__Assignment__.
Find every line in the records below that contains "Crossplane", and copy it.

(Exercise materials)

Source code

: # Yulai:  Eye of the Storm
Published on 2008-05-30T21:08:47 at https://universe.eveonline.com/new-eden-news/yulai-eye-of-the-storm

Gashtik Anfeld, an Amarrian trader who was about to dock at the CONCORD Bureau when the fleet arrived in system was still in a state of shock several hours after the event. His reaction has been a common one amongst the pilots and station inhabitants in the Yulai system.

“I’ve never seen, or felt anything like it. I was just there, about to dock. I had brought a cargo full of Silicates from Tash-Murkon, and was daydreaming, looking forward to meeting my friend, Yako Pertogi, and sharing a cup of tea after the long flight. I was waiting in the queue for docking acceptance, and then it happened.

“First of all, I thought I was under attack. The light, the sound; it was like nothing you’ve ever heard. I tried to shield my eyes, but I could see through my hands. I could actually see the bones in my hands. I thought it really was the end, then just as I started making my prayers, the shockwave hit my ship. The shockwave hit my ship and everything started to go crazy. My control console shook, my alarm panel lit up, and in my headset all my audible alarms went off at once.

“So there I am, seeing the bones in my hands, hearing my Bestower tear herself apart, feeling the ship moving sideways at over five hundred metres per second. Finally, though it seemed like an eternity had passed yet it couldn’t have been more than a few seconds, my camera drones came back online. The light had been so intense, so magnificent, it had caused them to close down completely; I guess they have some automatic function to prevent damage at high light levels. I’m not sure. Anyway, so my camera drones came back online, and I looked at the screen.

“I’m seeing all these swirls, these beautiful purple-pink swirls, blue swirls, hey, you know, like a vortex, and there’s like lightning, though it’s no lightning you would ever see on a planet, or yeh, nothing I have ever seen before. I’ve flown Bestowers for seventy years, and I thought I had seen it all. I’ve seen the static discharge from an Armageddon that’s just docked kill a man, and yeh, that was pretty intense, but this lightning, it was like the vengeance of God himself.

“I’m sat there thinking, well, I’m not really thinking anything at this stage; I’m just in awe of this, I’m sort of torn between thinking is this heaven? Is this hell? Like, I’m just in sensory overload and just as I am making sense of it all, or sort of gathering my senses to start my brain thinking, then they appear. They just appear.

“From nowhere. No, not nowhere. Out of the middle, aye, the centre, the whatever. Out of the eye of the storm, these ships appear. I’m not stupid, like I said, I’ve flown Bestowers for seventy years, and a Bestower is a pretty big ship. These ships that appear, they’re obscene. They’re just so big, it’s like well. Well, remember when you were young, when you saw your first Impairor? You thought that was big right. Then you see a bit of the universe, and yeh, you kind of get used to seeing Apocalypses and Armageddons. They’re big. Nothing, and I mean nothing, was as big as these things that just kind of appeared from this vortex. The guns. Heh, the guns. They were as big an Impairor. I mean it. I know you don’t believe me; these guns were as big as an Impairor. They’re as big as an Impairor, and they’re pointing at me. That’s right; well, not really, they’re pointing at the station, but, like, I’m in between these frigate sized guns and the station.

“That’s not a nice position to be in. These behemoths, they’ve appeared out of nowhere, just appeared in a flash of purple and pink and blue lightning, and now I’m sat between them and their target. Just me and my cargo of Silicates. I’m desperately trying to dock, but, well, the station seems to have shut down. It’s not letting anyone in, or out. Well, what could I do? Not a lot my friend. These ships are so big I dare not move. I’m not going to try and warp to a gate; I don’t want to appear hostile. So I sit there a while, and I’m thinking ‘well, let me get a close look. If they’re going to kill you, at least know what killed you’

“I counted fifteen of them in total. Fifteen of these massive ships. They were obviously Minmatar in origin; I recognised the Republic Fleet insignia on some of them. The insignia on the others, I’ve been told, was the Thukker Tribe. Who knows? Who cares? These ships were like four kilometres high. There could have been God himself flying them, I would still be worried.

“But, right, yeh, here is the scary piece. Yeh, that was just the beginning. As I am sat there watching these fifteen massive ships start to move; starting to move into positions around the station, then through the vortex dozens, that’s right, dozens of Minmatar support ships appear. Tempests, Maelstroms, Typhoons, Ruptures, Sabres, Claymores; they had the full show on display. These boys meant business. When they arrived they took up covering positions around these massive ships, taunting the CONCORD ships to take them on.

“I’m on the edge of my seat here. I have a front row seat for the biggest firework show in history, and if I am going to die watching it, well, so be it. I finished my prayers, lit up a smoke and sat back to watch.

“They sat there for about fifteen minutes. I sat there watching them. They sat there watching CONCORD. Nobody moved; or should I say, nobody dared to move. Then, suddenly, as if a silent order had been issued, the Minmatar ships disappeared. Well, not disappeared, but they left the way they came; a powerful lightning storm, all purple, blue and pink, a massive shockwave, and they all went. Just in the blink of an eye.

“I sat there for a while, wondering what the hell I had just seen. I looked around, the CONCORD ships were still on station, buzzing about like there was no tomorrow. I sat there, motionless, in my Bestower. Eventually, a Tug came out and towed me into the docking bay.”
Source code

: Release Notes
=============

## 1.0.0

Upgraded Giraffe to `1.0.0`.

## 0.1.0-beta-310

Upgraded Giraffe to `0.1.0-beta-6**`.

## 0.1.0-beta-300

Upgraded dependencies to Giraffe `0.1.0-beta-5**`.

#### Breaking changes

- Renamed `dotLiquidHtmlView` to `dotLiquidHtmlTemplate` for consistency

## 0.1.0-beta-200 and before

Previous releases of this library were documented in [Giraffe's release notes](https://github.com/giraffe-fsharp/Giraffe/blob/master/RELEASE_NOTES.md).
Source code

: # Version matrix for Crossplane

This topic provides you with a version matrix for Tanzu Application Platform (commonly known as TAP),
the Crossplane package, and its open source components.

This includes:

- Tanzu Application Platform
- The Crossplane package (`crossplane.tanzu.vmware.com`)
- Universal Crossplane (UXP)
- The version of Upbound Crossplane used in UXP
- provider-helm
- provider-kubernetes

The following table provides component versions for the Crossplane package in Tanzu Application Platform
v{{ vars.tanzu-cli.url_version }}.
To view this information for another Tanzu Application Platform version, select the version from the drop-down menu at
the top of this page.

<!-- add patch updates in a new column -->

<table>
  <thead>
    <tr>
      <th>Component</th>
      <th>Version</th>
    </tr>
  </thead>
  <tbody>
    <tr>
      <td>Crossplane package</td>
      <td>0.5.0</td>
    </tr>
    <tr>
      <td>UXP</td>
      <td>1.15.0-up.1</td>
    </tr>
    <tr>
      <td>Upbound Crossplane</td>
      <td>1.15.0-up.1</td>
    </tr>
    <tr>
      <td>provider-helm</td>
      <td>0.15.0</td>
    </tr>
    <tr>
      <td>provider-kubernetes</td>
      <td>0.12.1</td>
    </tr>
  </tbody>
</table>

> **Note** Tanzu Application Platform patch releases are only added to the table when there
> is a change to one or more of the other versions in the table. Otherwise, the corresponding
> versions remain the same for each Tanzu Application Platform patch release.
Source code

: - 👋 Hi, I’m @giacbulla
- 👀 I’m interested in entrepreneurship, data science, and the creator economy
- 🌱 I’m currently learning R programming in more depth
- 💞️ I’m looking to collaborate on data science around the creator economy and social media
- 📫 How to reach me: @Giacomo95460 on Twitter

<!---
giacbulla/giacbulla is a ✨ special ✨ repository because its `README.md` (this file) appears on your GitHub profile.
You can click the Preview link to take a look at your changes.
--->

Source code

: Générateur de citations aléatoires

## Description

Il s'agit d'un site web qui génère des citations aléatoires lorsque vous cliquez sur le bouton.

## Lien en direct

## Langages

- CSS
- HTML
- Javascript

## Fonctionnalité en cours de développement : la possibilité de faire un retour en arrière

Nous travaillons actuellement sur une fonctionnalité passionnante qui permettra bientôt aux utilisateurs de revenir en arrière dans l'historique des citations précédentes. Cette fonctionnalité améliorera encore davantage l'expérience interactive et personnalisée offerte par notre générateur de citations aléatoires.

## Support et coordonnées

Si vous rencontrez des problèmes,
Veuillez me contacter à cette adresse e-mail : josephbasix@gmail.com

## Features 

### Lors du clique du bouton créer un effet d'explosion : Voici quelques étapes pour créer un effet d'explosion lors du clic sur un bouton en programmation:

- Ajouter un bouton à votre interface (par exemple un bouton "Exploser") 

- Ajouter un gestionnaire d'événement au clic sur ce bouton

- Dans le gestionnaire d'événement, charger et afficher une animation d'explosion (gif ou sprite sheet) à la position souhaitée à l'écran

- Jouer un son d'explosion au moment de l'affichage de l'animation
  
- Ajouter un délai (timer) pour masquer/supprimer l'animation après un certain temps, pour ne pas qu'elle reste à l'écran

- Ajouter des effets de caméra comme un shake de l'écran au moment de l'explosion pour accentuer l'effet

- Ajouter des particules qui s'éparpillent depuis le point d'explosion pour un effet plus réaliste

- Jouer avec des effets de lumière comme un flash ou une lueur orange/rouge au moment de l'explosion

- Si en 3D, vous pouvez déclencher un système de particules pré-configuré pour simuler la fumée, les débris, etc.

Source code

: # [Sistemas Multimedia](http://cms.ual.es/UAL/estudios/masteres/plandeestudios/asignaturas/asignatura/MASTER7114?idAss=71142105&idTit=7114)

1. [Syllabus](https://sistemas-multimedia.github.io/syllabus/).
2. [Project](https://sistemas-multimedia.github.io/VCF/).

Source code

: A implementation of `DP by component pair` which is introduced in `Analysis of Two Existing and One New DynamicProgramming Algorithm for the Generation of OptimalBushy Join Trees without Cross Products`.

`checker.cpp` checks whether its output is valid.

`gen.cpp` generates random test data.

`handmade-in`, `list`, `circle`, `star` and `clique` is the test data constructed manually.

(End Exercise materials)
(Exercise materials)

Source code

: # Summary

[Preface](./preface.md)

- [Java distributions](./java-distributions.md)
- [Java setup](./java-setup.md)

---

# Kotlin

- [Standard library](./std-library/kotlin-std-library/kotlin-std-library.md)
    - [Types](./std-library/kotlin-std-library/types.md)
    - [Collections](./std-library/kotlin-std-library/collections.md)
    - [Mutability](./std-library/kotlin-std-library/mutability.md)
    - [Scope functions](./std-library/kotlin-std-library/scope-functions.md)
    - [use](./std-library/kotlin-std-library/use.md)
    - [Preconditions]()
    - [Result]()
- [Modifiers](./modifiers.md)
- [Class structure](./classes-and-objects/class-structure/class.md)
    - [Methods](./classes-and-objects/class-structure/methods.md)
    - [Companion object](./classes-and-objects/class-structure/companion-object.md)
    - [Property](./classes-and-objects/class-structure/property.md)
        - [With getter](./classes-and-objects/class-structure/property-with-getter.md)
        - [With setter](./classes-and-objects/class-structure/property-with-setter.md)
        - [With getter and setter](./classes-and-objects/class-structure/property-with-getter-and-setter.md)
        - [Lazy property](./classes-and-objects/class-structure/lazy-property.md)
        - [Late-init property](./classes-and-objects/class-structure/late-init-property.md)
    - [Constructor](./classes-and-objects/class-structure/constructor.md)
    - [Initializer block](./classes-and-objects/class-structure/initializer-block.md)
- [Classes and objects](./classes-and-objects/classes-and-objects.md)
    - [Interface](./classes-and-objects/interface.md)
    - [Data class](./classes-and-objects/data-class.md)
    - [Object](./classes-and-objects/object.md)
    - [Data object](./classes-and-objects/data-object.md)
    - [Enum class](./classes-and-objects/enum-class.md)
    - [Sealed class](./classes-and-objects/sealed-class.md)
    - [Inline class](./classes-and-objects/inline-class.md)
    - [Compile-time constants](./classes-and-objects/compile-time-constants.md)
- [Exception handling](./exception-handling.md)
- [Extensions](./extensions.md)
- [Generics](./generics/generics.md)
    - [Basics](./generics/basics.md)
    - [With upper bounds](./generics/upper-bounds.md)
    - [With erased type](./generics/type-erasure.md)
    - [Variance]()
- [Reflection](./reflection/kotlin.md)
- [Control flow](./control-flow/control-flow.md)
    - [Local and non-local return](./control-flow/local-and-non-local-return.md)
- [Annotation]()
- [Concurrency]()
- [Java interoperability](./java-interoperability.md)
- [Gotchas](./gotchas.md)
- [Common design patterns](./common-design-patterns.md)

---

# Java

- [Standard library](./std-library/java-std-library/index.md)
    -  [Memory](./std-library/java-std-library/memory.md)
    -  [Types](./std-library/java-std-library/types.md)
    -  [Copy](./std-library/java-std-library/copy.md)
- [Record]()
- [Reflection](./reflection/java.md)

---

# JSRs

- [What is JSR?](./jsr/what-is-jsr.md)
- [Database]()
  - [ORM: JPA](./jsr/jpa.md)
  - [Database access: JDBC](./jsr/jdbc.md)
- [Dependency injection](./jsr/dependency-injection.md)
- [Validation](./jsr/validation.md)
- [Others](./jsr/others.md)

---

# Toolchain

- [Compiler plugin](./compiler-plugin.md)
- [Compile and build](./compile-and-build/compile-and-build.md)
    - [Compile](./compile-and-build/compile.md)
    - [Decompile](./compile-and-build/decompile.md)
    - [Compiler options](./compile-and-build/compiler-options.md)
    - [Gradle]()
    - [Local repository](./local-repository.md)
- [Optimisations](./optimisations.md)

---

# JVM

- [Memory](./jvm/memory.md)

(End Exercise materials)

__Task answer__.
: # Version matrix for Crossplane
the Crossplane package, and its open source components.
- The Crossplane package (`crossplane.tanzu.vmware.com`)
- Universal Crossplane (UXP)
- The version of Upbound Crossplane used in UXP
The following table provides component versions for the Crossplane package in Tanzu Application Platform
      <td>Crossplane package</td>
      <td>Upbound Crossplane</td>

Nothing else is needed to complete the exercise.